After Chris left, my parents started the process of splitting up while living in the same house. Everyone knew it. There weren’t many secrets in Barrington.

“You sure could peel the paint off with your crying.” Reggie shook his head slowly with a smile. “Shit, I thought them flowers wouldn’t survive with all your wailing.”

I laughed to myself.

Seeing I wasn’t hurt, he continued. “I thought to ask you to a job site, you know, save us some work with the scrapers.” He laughed with me. “Thought we could even go international with it.”

“Oh, Reggie, do you remember when I asked you to hide flying monkeys in it?”

“I thought you’d gone crazy. But your dad said to just do it.”

“I loved them. I put the bed right under them so I could see them when I went to sleep.”

“I’m glad.
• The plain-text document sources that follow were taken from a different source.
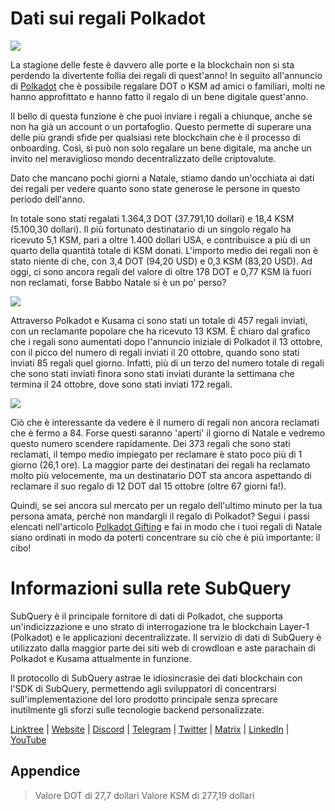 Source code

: # Dati sui regali Polkadot

![](https://miro.medium.com/max/1400/1*Y_Fm1wWLcN9lAbWr0KK1qA.png)

La stagione delle feste è davvero alle porte e la blockchain non si sta perdendo la divertente follia dei regali di quest'anno! In seguito all'annuncio di [Polkadot](https://polkadot.network/blog/introducing-polkadot-kusama-gifts/) che è possibile regalare DOT o KSM ad amici o familiari, molti ne hanno approfittato e hanno fatto il regalo di un bene digitale quest'anno.

Il bello di questa funzione è che puoi inviare i regali a chiunque, anche se non ha già un account o un portafoglio. Questo permette di superare una delle più grandi sfide per qualsiasi rete blockchain che è il processo di onboarding. Così, si può non solo regalare un bene digitale, ma anche un invito nel meraviglioso mondo decentralizzato delle criptovalute.

Dato che mancano pochi giorni a Natale, stiamo dando un'occhiata ai dati dei regali per vedere quanto sono state generose le persone in questo periodo dell'anno.

In totale sono stati regalati 1.364,3 DOT (37.791,10 dollari) e 18,4 KSM (5.100,30 dollari). Il più fortunato destinatario di un singolo regalo ha ricevuto 5,1 KSM, pari a oltre 1.400 dollari USA, e contribuisce a più di un quarto della quantità totale di KSM donati. L'importo medio dei regali non è stato niente di che, con 3,4 DOT (94,20 USD) e 0,3 KSM (83,20 USD). Ad oggi, ci sono ancora regali del valore di oltre 178 DOT e 0,77 KSM là fuori non reclamati, forse Babbo Natale si è un po' perso?

![](https://miro.medium.com/max/1400/0*39FkrB8c1ZE2LhlU)

Attraverso Polkadot e Kusama ci sono stati un totale di 457 regali inviati, con un reclamante popolare che ha ricevuto 13 KSM. È chiaro dal grafico che i regali sono aumentati dopo l'annuncio iniziale di Polkadot il 13 ottobre, con il picco del numero di regali inviati il 20 ottobre, quando sono stati inviati 85 regali quel giorno. Infatti, più di un terzo del numero totale di regali che sono stati inviati finora sono stati inviati durante la settimana che termina il 24 ottobre, dove sono stati inviati 172 regali.

![](https://miro.medium.com/max/1400/0*F12i2JCMl0YOwaLG)

Ciò che è interessante da vedere è il numero di regali non ancora reclamati che è fermo a 84. Forse questi saranno 'aperti' il giorno di Natale e vedremo questo numero scendere rapidamente. Dei 373 regali che sono stati reclamati, il tempo medio impiegato per reclamare è stato poco più di 1 giorno (26,1 ore). La maggior parte dei destinatari dei regali ha reclamato molto più velocemente, ma un destinatario DOT sta ancora aspettando di reclamare il suo regalo di 12 DOT dal 15 ottobre (oltre 67 giorni fa!).

Quindi, se sei ancora sul mercato per un regalo dell'ultimo minuto per la tua persona amata, perché non mandargli il regalo di Polkadot? Segui i passi elencati nell'articolo [Polkadot Gifting](https://polkadot.network/blog/introducing-polkadot-kusama-gifts/) e fai in modo che i tuoi regali di Natale siano ordinati in modo da poterti concentrare su ciò che è più importante: il cibo!

# Informazioni sulla rete SubQuery

SubQuery è il principale fornitore di dati di Polkadot, che supporta un'indicizzazione e uno strato di interrogazione tra le blockchain Layer-1 (Polkadot) e le applicazioni decentralizzate. Il servizio di dati di SubQuery è utilizzato dalla maggior parte dei siti web di crowdloan e aste parachain di Polkadot e Kusama attualmente in funzione.

Il protocollo di SubQuery astrae le idiosincrasie dei dati blockchain con l'SDK di SubQuery, permettendo agli sviluppatori di concentrarsi sull'implementazione del loro prodotto principale senza sprecare inutilmente gli sforzi sulle tecnologie backend personalizzate.

​​​​[Linktree](https://linktr.ee/subquerynetwork)  |  [Website](https://subquery.network/)  |  [Discord](https://discord.com/invite/78zg8aBSMG)  |  [Telegram](https://t.me/subquerynetwork)  |  [Twitter](https://twitter.com/subquerynetwork)  |  [Matrix](https://matrix.to/#/#subquery:matrix.org)  |  [LinkedIn](https://www.linkedin.com/company/subquery)  |  [YouTube](https://www.youtube.com/channel/UCi1a6NUUjegcLHDFLr7CqLw)

## Appendice

> Valore DOT di 27,7 dollari Valore KSM di 277,19 dollari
I’m really glad you got comfort from it. And I’m sorry you had to wait so long to get that room fixed up.”

“I’m sorry I never asked.”

“Thing is…” He looked away, then at me. “It was always something. You were real young. Then I got married.” He ran through the list more quickly. “Then the factory closed and I was out of work. Then I got divorced. Then your father died. Then your mother left and you spent the next seven years taking care of everyone in this place like it’s your job. It’s the most beautiful thing I’ve ever seen. I never got to tell you how I felt about you, and now Chris fucking Carmichael is coming back and I got a sliver of a window to tell you.”

“You don’t have to,” I said. Chris wasn’t coming, which put the burden on me to refuse Reggie. He was a good man, but I couldn’t lead him on. I didn’t feel for him what I’d felt for Chris, and I wanted nothing less.

“I want to. I have to.”

“Reggie, don’t.”

“I love you. I’ve always loved you and I don’t care if you know it. I don’t care if Chris comes back on a white horse and sweeps you off your feet or whatever. I’ll be okay with that. But if he doesn’t, I want you to know that you and me? We can talk if you want.” He took a deep breath as if he’d needed to get that off his chest.

He and I didn’t have anything to talk about. At least, not what he wanted to talk about. If he wanted to talk about how to get over waiting for someone who was never coming, maybe we’d have something to say to each other.

“Okay,” I said, not ready to tell him there would be no Chris. No knight riding in on a white stallion. No fairy tale ending. That was my problem. Not his.

“Okay.” He snapped his fingers as punctuation. “Now that we got that out of the way, I better go make sure they don’t try to paint over my ceiling.”

“Thank you. For everything.”

“I ain’t even done yet.” He tapped the doorjamb twice and went inside.